Mediator : le laboratoire Servier demande à l'État de rembourser une partie des indemnités

Mediator : le laboratoire Servier demande à l'État de rembourser une partie des indemnités
Des boîtes de Mediator à Brest, le 18 novembre 2010.

Orange avec AFP-Services, publié le jeudi 12 septembre 2019 à 15h11

Depuis les premières indemnisations en 2012, Servier a versé au total 131,8 millions d'euros.

Le laboratoire pharmaceutique Servier, impliqué dans le scandale sanitaire du Mediator, a saisi la justice pour obtenir le remboursement par l'État de 30% des indemnisations déjà versées aux victimes du médicament Mediator, a-t-il indiqué mercredi 11 septembre.

"On a demandé au tribunal, tenant compte des décisions des juridictions administratives, et notamment de l'arrêt de principe du Conseil d'État, de bien vouloir fixer la quote-part de l'Etat pour qu'une prise en charge partielle des sommes que nous avons payées soit mise à la charge de l'État, dont la responsabilité a été fixée à 30% par les juridictions administratives", a dit à l'AFP Jacques-Antoine Robert, avocat des Laboratoires Servier.

La responsabilité de l'État reconnu par le Conseil d'État

Servier a saisi le tribunal administratif de Paris en mars, a-t-il ajouté, confirmant une information de Challenges.

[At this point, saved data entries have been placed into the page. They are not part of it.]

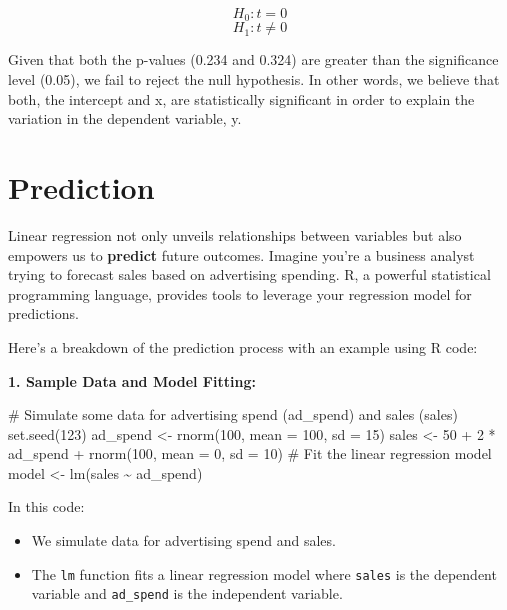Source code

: \documentclass[
  letterpaper,
  paper =a4,
  twoside,
  openright,
  headsepline,
  footsepline,
  listof = totocnumbered,
  chapterprefix = true,
  firstiscover,
  parskip = full*]{scrbook}
\newenvironment{Shaded}{\begin{snugshade}}{\end{snugshade}}
\newcommand{\AttributeTok}[1]{\textcolor[rgb]{0.40,0.45,0.13}{#1}}
\newcommand{\CommentTok}[1]{\textcolor[rgb]{0.37,0.37,0.37}{#1}}
\newcommand{\DecValTok}[1]{\textcolor[rgb]{0.68,0.00,0.00}{#1}}
\newcommand{\FunctionTok}[1]{\textcolor[rgb]{0.28,0.35,0.67}{#1}}
\newcommand{\NormalTok}[1]{\textcolor[rgb]{0.00,0.23,0.31}{#1}}
\newcommand{\OtherTok}[1]{\textcolor[rgb]{0.00,0.23,0.31}{#1}}
\newcommand{\SpecialCharTok}[1]{\textcolor[rgb]{0.37,0.37,0.37}{#1}}
\begin{document}
\[
H_0: t = 0
\] \[
H_1: t \neq 0
\]

Given that both the p-values (0.234 and 0.324) are greater than the
significance level (0.05), we fail to reject the null hypothesis. In
other words, we believe that both, the intercept and x, are
statistically significant in order to explain the variation in the
dependent variable, y.

\section{Prediction}\label{prediction}

Linear regression not only unveils relationships between variables but
also empowers us to \textbf{predict} future outcomes. Imagine you're a
business analyst trying to forecast sales based on advertising spending.
R, a powerful statistical programming language, provides tools to
leverage your regression model for predictions.

Here's a breakdown of the prediction process with an example using R
code:

\textbf{1. Sample Data and Model Fitting:}

\begin{Shaded}
\begin{Highlighting}[]
\CommentTok{\# Simulate some data for advertising spend (ad\_spend) and sales (sales) }
\FunctionTok{set.seed}\NormalTok{(}\DecValTok{123}\NormalTok{) }
\NormalTok{ad\_spend }\OtherTok{\textless{}{-}} \FunctionTok{rnorm}\NormalTok{(}\DecValTok{100}\NormalTok{, }\AttributeTok{mean =} \DecValTok{100}\NormalTok{, }\AttributeTok{sd =} \DecValTok{15}\NormalTok{) }
\NormalTok{sales }\OtherTok{\textless{}{-}} \DecValTok{50} \SpecialCharTok{+} \DecValTok{2} \SpecialCharTok{*}\NormalTok{ ad\_spend }\SpecialCharTok{+} \FunctionTok{rnorm}\NormalTok{(}\DecValTok{100}\NormalTok{, }\AttributeTok{mean =} \DecValTok{0}\NormalTok{, }\AttributeTok{sd =} \DecValTok{10}\NormalTok{)  }
\CommentTok{\# Fit the linear regression model}
\NormalTok{model }\OtherTok{\textless{}{-}} \FunctionTok{lm}\NormalTok{(sales }\SpecialCharTok{\textasciitilde{}}\NormalTok{ ad\_spend)}
\end{Highlighting}
\end{Shaded}

In this code:

\begin{itemize}
\item
  We simulate data for advertising spend and sales.
\item
  The \texttt{lm} function fits a linear regression model where
  \texttt{sales} is the dependent variable and \texttt{ad\_spend} is the
  independent variable.
\end{itemize}
\end{document}

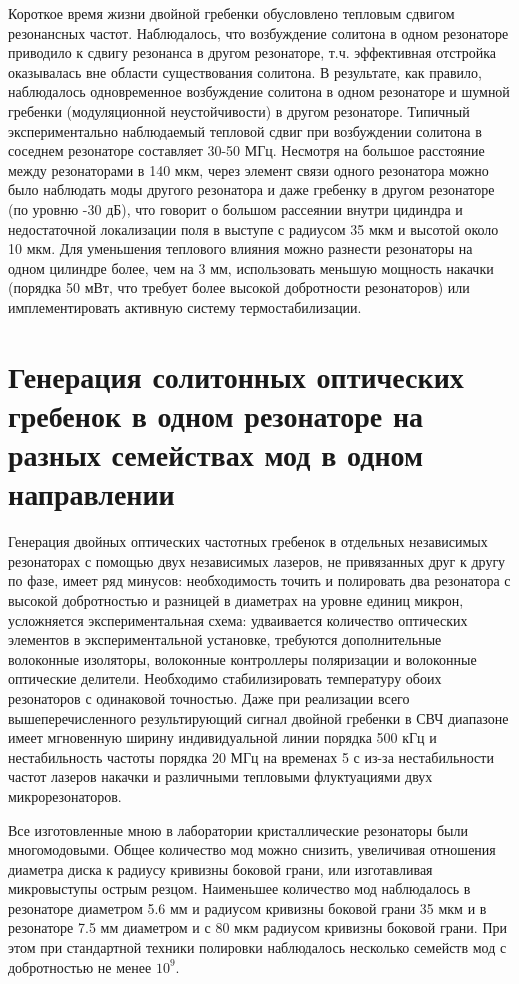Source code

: Короткое время жизни двойной гребенки обусловлено тепловым сдвигом резонансных частот. Наблюдалось, что возбуждение солитона в одном резонаторе приводило к сдвигу резонанса в другом резонаторе, т.ч. эффективная отстройка оказывалась вне области существования солитона. В результате, как правило, наблюдалось одновременное возбуждение солитона в одном резонаторе и шумной гребенки (модуляционной неустойчивости) в другом резонаторе. Типичный экспериментально наблюдаемый тепловой сдвиг при возбуждении солитона в соседнем резонаторе составляет 30-50 МГц. Несмотря на большое расстояние между резонаторами в 140 мкм, через элемент связи одного резонатора можно было наблюдать моды другого резонатора и даже гребенку в другом резонаторе (по уровню -30 дБ), что говорит о большом рассеянии внутри цидиндра и недостаточной локализации поля в выступе с радиусом 35 мкм и высотой около 10 мкм. Для уменьшения теплового влияния можно разнести резонаторы на одном цилиндре более, чем на 3 мм, использовать меньшую мощность накачки (порядка 50 мВт, что требует более высокой добротности резонаторов) или имплементировать активную систему термостабилизации.

\section{Генерация солитонных оптических гребенок в одном резонаторе на разных семействах мод в одном направлении}

Генерация двойных оптических частотных гребенок в отдельных независимых резонаторах с помощью двух независимых лазеров, не привязанных друг к другу по фазе, имеет ряд минусов: необходимость точить и полировать два резонатора с высокой добротностью и разницей в диаметрах на уровне единиц микрон, усложняется экспериментальная схема: удваивается количество оптических элементов в экспериментальной установке, требуются дополнительные волоконные изоляторы, волоконные контроллеры поляризации и волоконные оптические делители. Необходимо стабилизировать температуру обоих резонаторов с одинаковой точностью. Даже при реализации всего вышеперечисленного результирующий сигнал двойной гребенки в СВЧ диапазоне имеет мгновенную ширину индивидуальной линии порядка 500 кГц и нестабильность частоты порядка 20 МГц на временах 5 с из-за нестабильности частот лазеров накачки и различными тепловыми флуктуациями двух микрорезонаторов.

Все изготовленные мною в лаборатории кристаллические резонаторы были многомодовыми. Общее количество мод можно снизить, увеличивая отношения диаметра диска к радиусу кривизны боковой грани, или изготавливая микровыступы острым резцом. Наименьшее количество мод наблюдалось в резонаторе диаметром 5.6 мм и радиусом кривизны боковой грани 35 мкм и в резонаторе 7.5 мм диаметром и с 80 мкм радиусом кривизны боковой грани. При этом при стандартной техники полировки наблюдалось несколько семейств мод с добротностью не менее $10^9$.

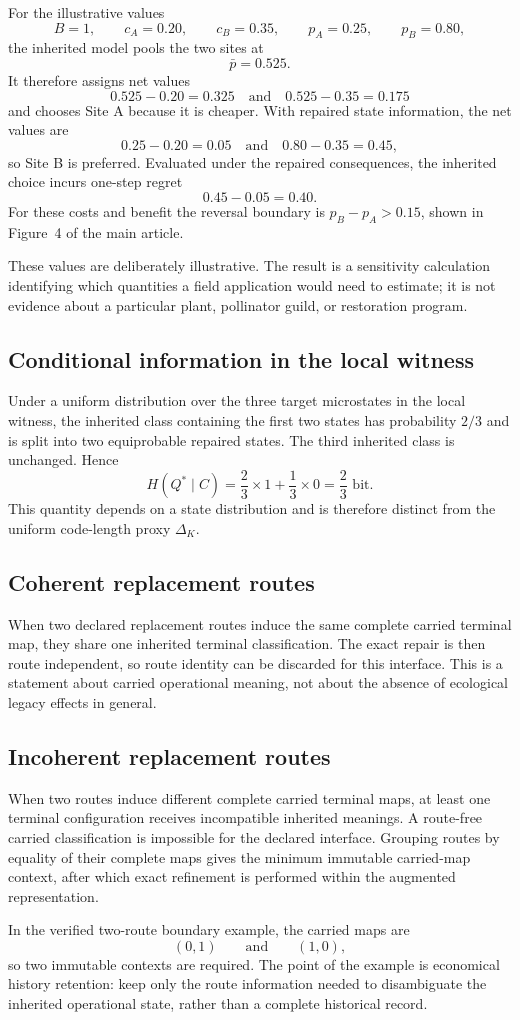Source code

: For the illustrative values
\[
B=1,\qquad c_A=0.20,\qquad c_B=0.35,
\qquad p_A=0.25,\qquad p_B=0.80,
\]
the inherited model pools the two sites at
\[
\bar p=0.525.
\]
It therefore assigns net values
\[
0.525-0.20=0.325\quad\text{and}\quad 0.525-0.35=0.175
\]
and chooses Site A because it is cheaper. With repaired state information, the net values are
\[
0.25-0.20=0.05\quad\text{and}\quad 0.80-0.35=0.45,
\]
so Site B is preferred. Evaluated under the repaired consequences, the inherited choice incurs one-step regret
\[
0.45-0.05=0.40.
\]
For these costs and benefit the reversal boundary is $p_B-p_A>0.15$, shown in Figure~4 of the main article.

These values are deliberately illustrative. The result is a sensitivity calculation identifying which quantities a field application would need to estimate; it is not evidence about a particular plant, pollinator guild, or restoration program.

\subsection{Conditional information in the local witness}
Under a uniform distribution over the three target microstates in the local witness, the inherited class containing the first two states has probability $2/3$ and is split into two equiprobable repaired states. The third inherited class is unchanged. Hence
\[
H(Q^\ast\mid C)=\frac{2}{3}\times 1+\frac{1}{3}\times 0=\frac{2}{3}\text{ bit}.
\]
This quantity depends on a state distribution and is therefore distinct from the uniform code-length proxy $\Delta_K$.

\subsection{Coherent replacement routes}
When two declared replacement routes induce the same complete carried terminal map, they share one inherited terminal classification. The exact repair is then route independent, so route identity can be discarded for this interface. This is a statement about carried operational meaning, not about the absence of ecological legacy effects in general.

\subsection{Incoherent replacement routes}
When two routes induce different complete carried terminal maps, at least one terminal configuration receives incompatible inherited meanings. A route-free carried classification is impossible for the declared interface. Grouping routes by equality of their complete maps gives the minimum immutable carried-map context, after which exact refinement is performed within the augmented representation.

In the verified two-route boundary example, the carried maps are
\[
(0,1)\qquad\text{and}\qquad(1,0),
\]
so two immutable contexts are required. The point of the example is economical history retention: keep only the route information needed to disambiguate the inherited operational state, rather than a complete historical record.
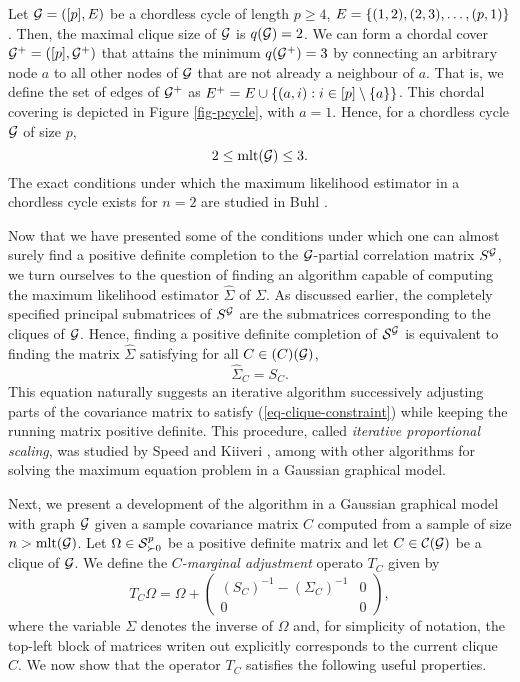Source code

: \begin{example} \label{ex-pcycle}
    Let $\G = ([p], E)$ be a chordless cycle of length $p \geq 4$, $E = \eset{ (1, 2), (2, 3), \ldots, (p, 1)}$. Then, the maximal clique size of $\G$ is $q(\G) = 2$. We can form a chordal cover $\G^+ = ([p], \G^+)$ that attains the minimum $q(\G^+) = 3$ by connecting an arbitrary node $a$ to all other nodes of $\G$ that are not already a neighbour of $a$. That is, we define the set of edges of $\G^+$ as $E^+ = E \cup \eset{ (a, i) : i \in [p] \setminus \eset{a}}$. This chordal covering is depicted in Figure \ref{fig-pcycle}, with $a = 1$. Hence, for a chordless cycle $\G$ of size $p$,
    \begin{equation*}
        2 \leq \t{mlt}(\G) \leq 3.
    \end{equation*}
    The exact conditions under which the maximum likelihood estimator in a chordless cycle exists for $n = 2$ are studied in Buhl \cite[Section 4]{Buhl1993OnTE}.
\end{example}


Now that we have presented some of the conditions under which one can almost surely find a positive definite completion to the $\G$-partial correlation matrix $S^\G$, we turn ourselves to the question of finding an algorithm capable of computing the maximum likelihood estimator $\hat\Sigma$ of $\Sigma$. As discussed earlier, the completely specified principal submatrices of $S^\G$ are the submatrices corresponding to the cliques of $\G$. Hence, finding a positive definite completion of $\S^\G$ is equivalent to finding the matrix $\hat\Sigma$ satisfying for all $C \in \c(C)(\G)$,
\begin{equation} \label{eq-clique-constraint}
    \hat\Sigma_C = S_C.
\end{equation}
This equation naturally suggests an iterative algorithm successively adjusting parts of the covariance matrix to satisfy (\ref{eq-clique-constraint}) while keeping the running matrix positive definite. This procedure, called \textit{iterative proportional scaling}, was studied by Speed and Kiiveri \cite{speed1986gaussian}, among with other algorithms for solving the maximum equation problem in a Gaussian graphical model. 

Next, we present a development of the algorithm in a Gaussian graphical model with graph $\G$ given a sample covariance matrix $C$ computed from a sample of size $n > \t{mlt}(\G)$. Let $\Omega \in \S^p_{\succ 0}$ be a positive definite matrix and let $C \in \c{C}(\G)$ be a clique of $\G$. We define the \textit{$C$-marginal adjustment} operato $T_C$ given by
\begin{equation} \label{eq-tc-1}
    T_C \Omega = \Omega + \begin{pmatrix}
        (S_C)^{-1} - (\Sigma_C)^{-1} & 0\\
        0 & 0 
        \end{pmatrix},
\end{equation}
where the variable $\Sigma$ denotes the inverse of $\Omega$ and, for simplicity of notation, the top-left block of matrices writen out explicitly corresponds to the current clique $C$. We now show that the operator $T_C$ satisfies the following useful properties.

Dans une décision rendue 2016, le Conseil d'État avait en effet considéré que l'État était responsable des réparations, mais seulement partiellement, en raison des "agissements fautifs" du laboratoire pharmaceutique Servier. En août 2017, la cour administrative d'appel de Paris avait fixé à 30% la part de l'État dans cette responsabilité. Quelques mois plus tard, l'État avait été condamné pour la première fois à indemniser une plaignante dans l'affaire du Mediator à hauteur de 30% du montant total de la réparation, selon un jugement du tribunal administratif.

Depuis les premières indemnisations en 2012, Servier a versé au total 131,8 millions d'euros, selon un décompte arrêté au 30 août sur le site internet du groupe. Plus de 3.700 patients ont ainsi reçu une offre, en ajoutant ceux qui ont déposé une demande d'indemnisation auprès de l'Office national d'indemnisation des accidents médicaux (Oniam) et ceux ayant conclu un accord transactionnel avec Servier après avoir entamé une procédure en justice.


"À la suite des différentes décisions administratives qui ont retenu une responsabilité de l'État à hauteur de 30% (...) les laboratoires Servier ont décidé de continuer à indemniser tous les patients, sans se poser la question d'une quote-part de responsabilité, de manière à s'assurer que les patients soient indemnisés avant tout", a dit l'avocat de Servier. "Dans un second temps, une fois les patients indemnisés, la question s'est posée -et on l'a posée à l'État via un courrier à la Direction générale de la santé- de savoir quelle était leur position suite à ces décisions de justice", souligne Me Jacques-Antoine Robert. Faute de réponse de l'État, "il a fallu que l'on fasse un recours pour ne pas laisser passer les délais", affirme Me Robert.

Au pénal, le procès contre Servier et l'Agence nationale de sécurité du médicament (ANSM) se tiendra au tribunal correctionnel de Paris à partir du 23 septembre et durera plusieurs mois. Le groupe pharmaceutique devra répondre de "tromperie aggravée, escroquerie, blessures et homicides involontaires et trafic d'influence", et l'ANSM de "blessures et homicides involontaires". Au total, 11 personnes morales et 14 personnes physiques seront jugées.